Pour Willem, qui collabore aussi à Charlie, "c'est toute la presse qui est sous intimidation, il ne faut pas se laisser faire. C'est un journal qui a été décapité, comme en Syrie, en Irak. C'est unique au monde qu'un journal soit tué comme ça".

Sur Twitter, Plantu a dessiné une pancarte en lettre de sang, pour rendre hommage à ses confrères tués, avec cette seule phrase: "de tout coeur avec Charlie Hebdo".

"Ceux qui tuent les caricaturistes, tuent ceux qui les obligent à réfléchir. L'outrance est censée obliger les gens à réfléchir sur eux-mêmes, comme un miroir. C'est le boulot du dessinateur. Ceux qui tuent les caricaturistes ne veulent pas voir le réel", a commenté Olivier Ranson.

"Avec Cabu nous avons perdu un génie de la caricature, et moi un grand ami", a déclaré Michel Gaillard, patron du Canard Enchaîné, l'autre journal satirique où travaillait souvent Cabu.

"Je suis effondré, je ressens à peu près les mêmes choses que j'ai pu ressentir le 11 septembre lors des attentats de New York. J'ai l'impression qu'il y aura un avant et un après 7 janvier. Cabu et Wolinski ont fait des choses extrêmement gonflées, ils ont provoqué mais c'est la noblesse de la presse satirique. C'est toute la liberté d'expression qui est blessée", a résumé Philippe Geluck.

Le monde de la BD pleure des "maîtres"

"Au siège de Charlie Hebdo, des hommes sont morts pour avoir été des dessinateurs, des esprits libres", a déclaré de son côté le délégué général du Festival de la BD d'Angoulême, pleurant les victimes de l'attentat.

Tout comme les éditions Glénat. "Parmi les 12 personnes assassinées à la rédaction de Charlie Hebdo, quatre auteurs proches des éditions Glénat sont morts parce qu'ils défendaient leurs idées, leur vision du monde, leur bonheur de toujours dessiner notre vie quotidienne", a dit la maison d'édition qui a adopté le logo "Je suis Charlie". Le PDG des éditions Glénat, Jacques Glénat, qui débuta comme garçon de courses à Charlie Hebdo, "pleure ses maîtres Wolinski et Cabu et leurs jeunes disciples Tignous et Charb". "Ils sont morts au champ d'honneur de la liberté de la presse", ajoute l'éditeur.

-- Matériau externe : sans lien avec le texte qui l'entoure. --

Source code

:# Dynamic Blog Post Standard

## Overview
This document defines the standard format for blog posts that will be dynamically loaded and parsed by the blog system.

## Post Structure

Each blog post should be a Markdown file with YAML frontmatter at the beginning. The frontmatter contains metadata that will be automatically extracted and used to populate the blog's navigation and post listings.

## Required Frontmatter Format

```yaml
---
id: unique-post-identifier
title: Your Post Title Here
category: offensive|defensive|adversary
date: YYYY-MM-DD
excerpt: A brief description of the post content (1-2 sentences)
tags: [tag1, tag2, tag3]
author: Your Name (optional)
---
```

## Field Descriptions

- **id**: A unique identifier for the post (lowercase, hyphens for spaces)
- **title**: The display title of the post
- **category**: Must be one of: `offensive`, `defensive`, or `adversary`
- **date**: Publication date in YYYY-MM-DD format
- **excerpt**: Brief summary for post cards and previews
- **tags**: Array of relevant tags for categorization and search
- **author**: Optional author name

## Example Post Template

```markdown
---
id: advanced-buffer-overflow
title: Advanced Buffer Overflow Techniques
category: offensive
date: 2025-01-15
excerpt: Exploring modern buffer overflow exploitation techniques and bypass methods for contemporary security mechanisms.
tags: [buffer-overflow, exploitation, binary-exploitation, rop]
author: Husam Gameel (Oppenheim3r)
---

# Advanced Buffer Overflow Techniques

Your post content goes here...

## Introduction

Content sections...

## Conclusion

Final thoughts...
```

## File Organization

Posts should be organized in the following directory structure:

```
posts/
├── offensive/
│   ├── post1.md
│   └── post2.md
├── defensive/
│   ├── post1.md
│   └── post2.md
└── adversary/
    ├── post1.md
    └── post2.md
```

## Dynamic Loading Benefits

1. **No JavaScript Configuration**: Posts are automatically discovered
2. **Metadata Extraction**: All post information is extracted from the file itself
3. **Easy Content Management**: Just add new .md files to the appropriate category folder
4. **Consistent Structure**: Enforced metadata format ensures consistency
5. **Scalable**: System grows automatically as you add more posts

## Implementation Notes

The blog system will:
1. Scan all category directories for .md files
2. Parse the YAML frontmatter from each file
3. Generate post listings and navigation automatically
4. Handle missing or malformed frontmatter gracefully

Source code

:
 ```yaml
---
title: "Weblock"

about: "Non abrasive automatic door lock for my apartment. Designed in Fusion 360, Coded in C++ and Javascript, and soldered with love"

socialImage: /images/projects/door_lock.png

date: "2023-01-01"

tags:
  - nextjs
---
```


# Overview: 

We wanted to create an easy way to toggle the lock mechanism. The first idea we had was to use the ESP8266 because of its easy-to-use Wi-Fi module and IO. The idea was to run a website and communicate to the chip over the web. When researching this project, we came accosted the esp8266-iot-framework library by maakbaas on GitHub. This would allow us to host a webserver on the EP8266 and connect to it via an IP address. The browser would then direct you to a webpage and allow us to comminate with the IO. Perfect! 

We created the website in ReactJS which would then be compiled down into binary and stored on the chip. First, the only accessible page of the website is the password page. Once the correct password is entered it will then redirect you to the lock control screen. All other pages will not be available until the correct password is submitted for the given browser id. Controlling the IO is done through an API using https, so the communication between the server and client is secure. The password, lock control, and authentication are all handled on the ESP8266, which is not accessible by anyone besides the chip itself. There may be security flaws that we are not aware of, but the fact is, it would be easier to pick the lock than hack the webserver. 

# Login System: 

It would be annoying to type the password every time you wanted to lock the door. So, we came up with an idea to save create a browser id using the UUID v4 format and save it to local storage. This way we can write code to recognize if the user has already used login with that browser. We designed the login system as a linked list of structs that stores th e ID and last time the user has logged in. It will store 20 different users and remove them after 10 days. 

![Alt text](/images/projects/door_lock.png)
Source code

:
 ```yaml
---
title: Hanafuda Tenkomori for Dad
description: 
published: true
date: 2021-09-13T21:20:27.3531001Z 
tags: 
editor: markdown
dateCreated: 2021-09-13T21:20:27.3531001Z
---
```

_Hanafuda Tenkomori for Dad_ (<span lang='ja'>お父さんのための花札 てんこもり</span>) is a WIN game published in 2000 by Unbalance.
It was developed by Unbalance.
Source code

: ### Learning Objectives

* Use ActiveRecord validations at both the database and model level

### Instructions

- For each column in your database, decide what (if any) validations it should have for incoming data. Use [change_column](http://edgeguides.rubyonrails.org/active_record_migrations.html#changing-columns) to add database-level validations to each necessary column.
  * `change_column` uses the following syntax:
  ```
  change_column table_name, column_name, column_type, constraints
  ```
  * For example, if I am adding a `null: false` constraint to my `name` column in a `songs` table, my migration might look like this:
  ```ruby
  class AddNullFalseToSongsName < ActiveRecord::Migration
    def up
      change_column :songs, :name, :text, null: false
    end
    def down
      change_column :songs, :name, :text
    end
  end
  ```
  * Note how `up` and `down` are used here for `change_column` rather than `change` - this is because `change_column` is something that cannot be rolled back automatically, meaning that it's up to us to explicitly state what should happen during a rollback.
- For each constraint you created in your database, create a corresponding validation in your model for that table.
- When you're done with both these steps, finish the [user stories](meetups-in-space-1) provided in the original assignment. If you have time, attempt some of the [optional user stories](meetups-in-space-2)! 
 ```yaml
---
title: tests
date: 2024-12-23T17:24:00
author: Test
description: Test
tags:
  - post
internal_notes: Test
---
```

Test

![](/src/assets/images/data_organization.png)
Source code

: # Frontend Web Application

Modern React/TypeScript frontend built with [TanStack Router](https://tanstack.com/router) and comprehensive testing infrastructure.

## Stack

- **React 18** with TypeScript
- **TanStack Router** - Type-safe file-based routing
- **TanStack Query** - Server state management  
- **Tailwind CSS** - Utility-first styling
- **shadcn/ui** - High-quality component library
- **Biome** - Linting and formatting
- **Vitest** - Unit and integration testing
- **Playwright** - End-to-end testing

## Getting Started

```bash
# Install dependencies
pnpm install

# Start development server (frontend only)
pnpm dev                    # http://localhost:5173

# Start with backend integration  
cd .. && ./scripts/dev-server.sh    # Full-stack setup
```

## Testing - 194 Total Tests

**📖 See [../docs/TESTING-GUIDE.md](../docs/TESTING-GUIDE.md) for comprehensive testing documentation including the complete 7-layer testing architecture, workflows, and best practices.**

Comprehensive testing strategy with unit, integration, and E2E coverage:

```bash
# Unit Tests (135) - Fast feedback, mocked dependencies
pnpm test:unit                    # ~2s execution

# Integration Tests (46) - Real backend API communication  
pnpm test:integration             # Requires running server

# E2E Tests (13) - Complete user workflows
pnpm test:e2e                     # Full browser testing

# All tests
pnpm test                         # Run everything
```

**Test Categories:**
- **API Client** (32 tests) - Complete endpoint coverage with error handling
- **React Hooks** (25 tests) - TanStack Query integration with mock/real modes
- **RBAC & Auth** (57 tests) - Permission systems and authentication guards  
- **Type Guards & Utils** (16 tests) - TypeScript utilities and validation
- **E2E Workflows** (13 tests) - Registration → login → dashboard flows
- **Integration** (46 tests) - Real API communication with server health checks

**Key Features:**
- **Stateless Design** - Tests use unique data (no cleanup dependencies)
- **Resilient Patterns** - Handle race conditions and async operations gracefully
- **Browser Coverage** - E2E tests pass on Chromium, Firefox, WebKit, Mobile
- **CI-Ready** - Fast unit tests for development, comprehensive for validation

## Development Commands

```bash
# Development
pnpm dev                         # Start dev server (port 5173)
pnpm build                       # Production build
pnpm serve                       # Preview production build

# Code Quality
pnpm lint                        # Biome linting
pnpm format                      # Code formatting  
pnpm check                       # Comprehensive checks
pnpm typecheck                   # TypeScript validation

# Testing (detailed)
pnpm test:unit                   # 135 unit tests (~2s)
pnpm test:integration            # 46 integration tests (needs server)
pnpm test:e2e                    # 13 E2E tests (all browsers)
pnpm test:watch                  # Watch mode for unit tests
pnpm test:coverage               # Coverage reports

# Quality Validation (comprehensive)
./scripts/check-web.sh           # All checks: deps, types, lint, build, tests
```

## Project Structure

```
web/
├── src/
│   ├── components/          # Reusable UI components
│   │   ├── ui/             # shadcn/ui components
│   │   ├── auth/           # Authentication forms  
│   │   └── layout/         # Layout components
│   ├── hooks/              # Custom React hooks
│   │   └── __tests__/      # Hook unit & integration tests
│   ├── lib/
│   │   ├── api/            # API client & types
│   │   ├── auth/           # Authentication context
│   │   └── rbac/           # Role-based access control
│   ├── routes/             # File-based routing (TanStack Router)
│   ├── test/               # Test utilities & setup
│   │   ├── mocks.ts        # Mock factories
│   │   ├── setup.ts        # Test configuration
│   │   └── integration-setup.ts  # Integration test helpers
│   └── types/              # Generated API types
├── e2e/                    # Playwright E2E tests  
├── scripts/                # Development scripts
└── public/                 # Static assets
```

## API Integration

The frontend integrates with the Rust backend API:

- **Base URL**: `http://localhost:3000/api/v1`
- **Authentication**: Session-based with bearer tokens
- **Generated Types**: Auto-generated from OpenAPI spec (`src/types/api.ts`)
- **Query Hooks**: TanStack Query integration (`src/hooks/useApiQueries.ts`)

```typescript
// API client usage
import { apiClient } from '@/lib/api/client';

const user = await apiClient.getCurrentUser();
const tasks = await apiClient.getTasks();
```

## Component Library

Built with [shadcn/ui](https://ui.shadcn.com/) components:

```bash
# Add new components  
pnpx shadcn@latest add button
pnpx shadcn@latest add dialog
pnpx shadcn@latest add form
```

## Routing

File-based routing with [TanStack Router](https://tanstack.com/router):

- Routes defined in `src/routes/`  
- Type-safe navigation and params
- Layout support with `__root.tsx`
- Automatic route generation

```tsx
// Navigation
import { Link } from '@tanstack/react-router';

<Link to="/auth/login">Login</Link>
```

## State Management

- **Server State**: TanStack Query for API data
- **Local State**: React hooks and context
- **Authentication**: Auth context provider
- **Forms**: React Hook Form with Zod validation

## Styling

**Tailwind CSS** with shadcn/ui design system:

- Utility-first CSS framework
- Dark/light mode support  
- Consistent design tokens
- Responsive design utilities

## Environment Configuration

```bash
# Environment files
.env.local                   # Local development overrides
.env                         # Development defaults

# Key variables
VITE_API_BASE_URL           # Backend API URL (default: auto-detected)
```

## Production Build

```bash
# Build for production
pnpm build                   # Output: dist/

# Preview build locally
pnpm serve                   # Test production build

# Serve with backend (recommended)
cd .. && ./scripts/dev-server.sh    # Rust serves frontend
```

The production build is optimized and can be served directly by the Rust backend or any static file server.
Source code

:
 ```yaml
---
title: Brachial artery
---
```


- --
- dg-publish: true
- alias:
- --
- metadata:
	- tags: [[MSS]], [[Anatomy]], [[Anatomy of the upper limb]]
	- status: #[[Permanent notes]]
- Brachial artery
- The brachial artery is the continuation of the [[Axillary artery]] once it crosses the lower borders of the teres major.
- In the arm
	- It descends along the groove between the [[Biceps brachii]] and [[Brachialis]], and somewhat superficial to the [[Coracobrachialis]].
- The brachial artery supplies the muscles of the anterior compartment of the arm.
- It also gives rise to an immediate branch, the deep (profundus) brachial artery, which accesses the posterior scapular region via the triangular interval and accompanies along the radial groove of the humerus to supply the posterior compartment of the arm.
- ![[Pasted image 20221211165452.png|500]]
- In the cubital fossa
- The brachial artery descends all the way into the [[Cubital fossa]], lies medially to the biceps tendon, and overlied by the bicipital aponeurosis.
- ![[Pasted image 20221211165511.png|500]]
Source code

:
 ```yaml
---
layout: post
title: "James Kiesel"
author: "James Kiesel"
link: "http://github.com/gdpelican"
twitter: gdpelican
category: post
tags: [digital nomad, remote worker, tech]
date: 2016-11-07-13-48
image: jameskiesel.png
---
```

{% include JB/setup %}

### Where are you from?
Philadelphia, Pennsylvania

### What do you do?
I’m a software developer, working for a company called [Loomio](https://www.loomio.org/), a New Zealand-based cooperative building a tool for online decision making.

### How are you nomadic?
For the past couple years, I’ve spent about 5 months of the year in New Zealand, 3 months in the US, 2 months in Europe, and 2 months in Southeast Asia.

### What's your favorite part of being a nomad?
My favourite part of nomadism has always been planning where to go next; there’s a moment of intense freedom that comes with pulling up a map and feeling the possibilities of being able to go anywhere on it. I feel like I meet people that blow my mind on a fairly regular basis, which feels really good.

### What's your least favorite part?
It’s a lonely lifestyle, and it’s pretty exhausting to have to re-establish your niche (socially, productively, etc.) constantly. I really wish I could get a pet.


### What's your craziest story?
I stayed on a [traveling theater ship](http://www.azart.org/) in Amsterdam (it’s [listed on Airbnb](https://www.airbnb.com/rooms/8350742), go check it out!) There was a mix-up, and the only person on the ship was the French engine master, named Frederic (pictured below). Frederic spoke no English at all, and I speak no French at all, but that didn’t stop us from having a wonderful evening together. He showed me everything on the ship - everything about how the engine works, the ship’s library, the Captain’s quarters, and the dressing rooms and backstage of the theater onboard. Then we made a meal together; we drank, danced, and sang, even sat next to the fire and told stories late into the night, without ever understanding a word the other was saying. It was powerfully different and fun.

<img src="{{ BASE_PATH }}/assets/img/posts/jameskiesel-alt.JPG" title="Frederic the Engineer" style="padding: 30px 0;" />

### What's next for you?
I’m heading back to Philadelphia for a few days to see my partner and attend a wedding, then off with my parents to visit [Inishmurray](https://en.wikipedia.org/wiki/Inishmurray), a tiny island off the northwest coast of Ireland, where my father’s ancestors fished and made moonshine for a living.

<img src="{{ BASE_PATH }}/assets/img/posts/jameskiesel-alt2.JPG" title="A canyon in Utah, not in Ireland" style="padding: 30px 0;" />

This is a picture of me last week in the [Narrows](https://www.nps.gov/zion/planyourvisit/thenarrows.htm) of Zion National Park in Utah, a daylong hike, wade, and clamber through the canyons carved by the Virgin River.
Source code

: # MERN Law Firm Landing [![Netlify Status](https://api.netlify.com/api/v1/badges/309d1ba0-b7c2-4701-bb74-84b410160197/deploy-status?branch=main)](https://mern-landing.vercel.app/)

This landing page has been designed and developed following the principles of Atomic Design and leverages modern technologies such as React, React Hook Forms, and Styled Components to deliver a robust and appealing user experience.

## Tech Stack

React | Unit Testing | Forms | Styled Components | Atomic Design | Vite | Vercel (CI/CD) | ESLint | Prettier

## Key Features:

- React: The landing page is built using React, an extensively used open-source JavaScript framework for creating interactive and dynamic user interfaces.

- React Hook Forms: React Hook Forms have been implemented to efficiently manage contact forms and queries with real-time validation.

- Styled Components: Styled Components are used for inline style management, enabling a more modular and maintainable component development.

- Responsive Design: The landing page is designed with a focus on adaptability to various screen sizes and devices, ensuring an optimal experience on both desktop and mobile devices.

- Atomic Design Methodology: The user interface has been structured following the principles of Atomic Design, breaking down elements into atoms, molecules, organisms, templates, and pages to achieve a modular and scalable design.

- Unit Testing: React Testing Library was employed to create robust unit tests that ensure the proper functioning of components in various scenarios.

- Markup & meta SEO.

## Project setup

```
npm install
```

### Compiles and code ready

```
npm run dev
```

De son côté, Franck Bondoux, le délégué général du Festival international de la bande dessinée d'Angoulême a rappelé que certains des dessinateurs morts lors de l'attentat "nous étaient très familiers, en particulier Georges Wolinski, Grand Prix du Festival 2005". "Tous nous étaient proches, car ils avaient ce même talent de savoir tout dire en quelques traits, pour nous donner à penser", a-t-il souligné. "Parce que c'est notre vocation, grâce aux auteurs de BD qui nous montrent la voie, nous continuerons de penser, avec eux et par nous-mêmes, pousuit-il. "Et avec une certitude: le dessin est éternel et, dans nos coeurs, les dessinateurs disparus de Charlie Hebdo le seront toujours aussi. Le dessin et ses dessinateurs sont éternels."

La bande dessinée, en quelques décennies, s'est emparée de l'actualité du monde. C'était d'ailleurs le thème principal de l'édition 2014 du Festival. La 24e édition se déroulera du 29 janvier au 1er février.